However the main feature of the saloon are two huge curved acrylic windows. “We have these big outlooks so we can see the mountains outside, but we also allow a lot of light in, and that makes the inside volume feel twice as big,” Simmonds adds.

Abaft the saloon there is a bunk cabin, a composting heads with separate shower, and stowage for essential items like skis. A wood-burning stove offers restorative warmth after snowy expeditions.

More high tech solutions came onto the boat through welcome sponsorship. “A lot of the high value products such as the electrical system and solar panels were donated,” Simmonds says, which boosted their initial budget by around £10,000.

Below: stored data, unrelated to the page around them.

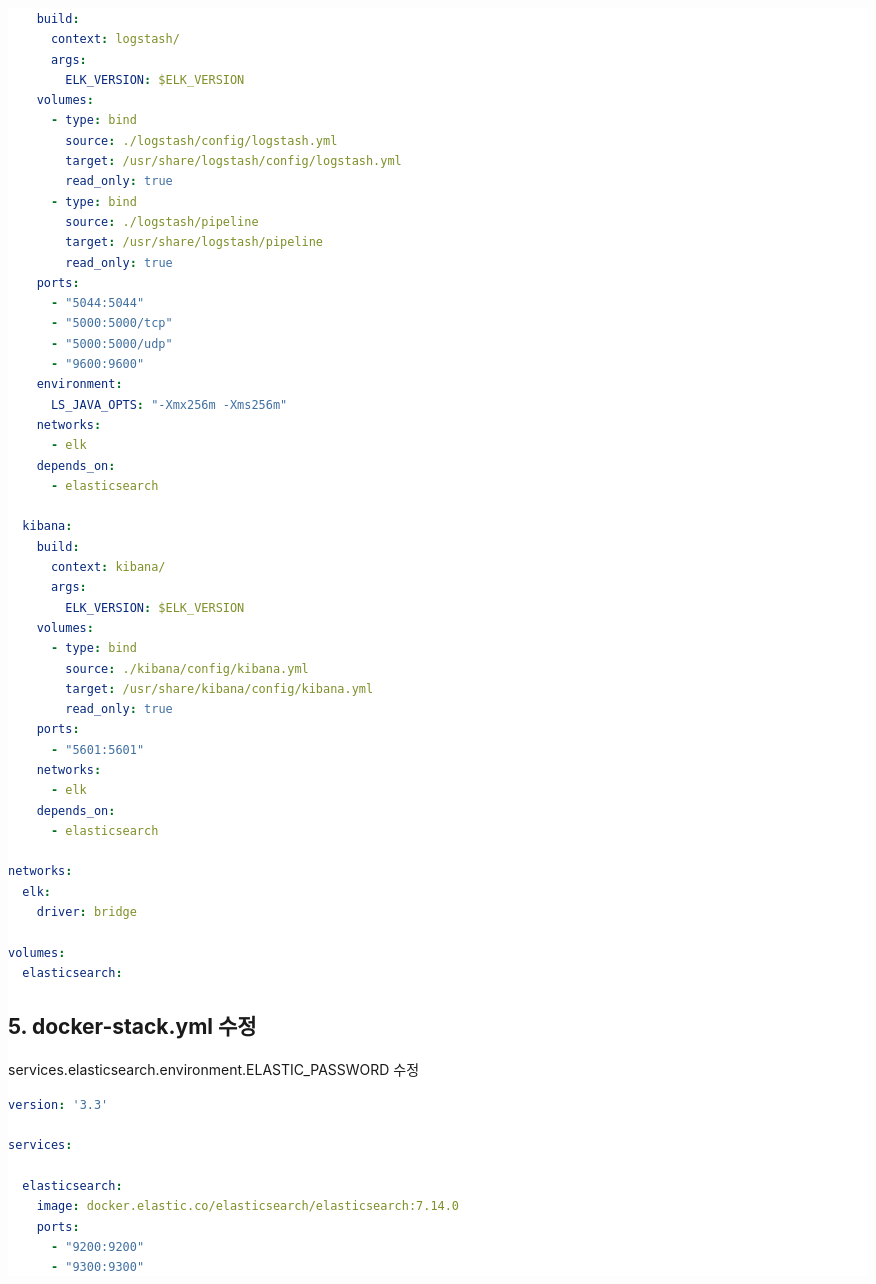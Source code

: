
 ```yaml
    build:
      context: logstash/
      args:
        ELK_VERSION: $ELK_VERSION
    volumes:
      - type: bind
        source: ./logstash/config/logstash.yml
        target: /usr/share/logstash/config/logstash.yml
        read_only: true
      - type: bind
        source: ./logstash/pipeline
        target: /usr/share/logstash/pipeline
        read_only: true
    ports:
      - "5044:5044"
      - "5000:5000/tcp"
      - "5000:5000/udp"
      - "9600:9600"
    environment:
      LS_JAVA_OPTS: "-Xmx256m -Xms256m"
    networks:
      - elk
    depends_on:
      - elasticsearch

  kibana:
    build:
      context: kibana/
      args:
        ELK_VERSION: $ELK_VERSION
    volumes:
      - type: bind
        source: ./kibana/config/kibana.yml
        target: /usr/share/kibana/config/kibana.yml
        read_only: true
    ports:
      - "5601:5601"
    networks:
      - elk
    depends_on:
      - elasticsearch

networks:
  elk:
    driver: bridge

volumes:
  elasticsearch:
```  

## 5. docker-stack.yml 수정
services.elasticsearch.environment.ELASTIC_PASSWORD 수정
```yaml
version: '3.3'

services:

  elasticsearch:
    image: docker.elastic.co/elasticsearch/elasticsearch:7.14.0
    ports:
      - "9200:9200"
      - "9300:9300"
```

They included lightweight stick-on solar panels from Sunflare that wrap around the curved roof, and provide 900W of power. There is also a small wind turbine from Giga on top of the lifeboat’s navigation mast. Stødig is almost entirely self-sufficient, and the pair estimate they have drawn shore power just half a dozen times.

Balancing act

In order to reduce the rolling motion, the pair added ballast to the lifeboat during the refit, including sandbags in the bilges. “The original boat when totally empty weighed just under 5 tonnes; it has a maximum weight of 12.5 tonnes when it has 100 people in it, because 100 people is just under 8 tonnes. We didn’t want to go fully laden but eventually, with all the conversion and ballast, I think that we’ve added about 3.5 tonnes. That’s a fairly back of the envelope sort of calculation.

“The shape of the boat means it’s never going to cut through the water, it is going to punch through as it has a fairly bulbous bow. But we’re quite happy, we’re glad we didn’t make it any heavier, but also no lighter because we’ve been in some pretty rough seas in the boat and it handled them very well.”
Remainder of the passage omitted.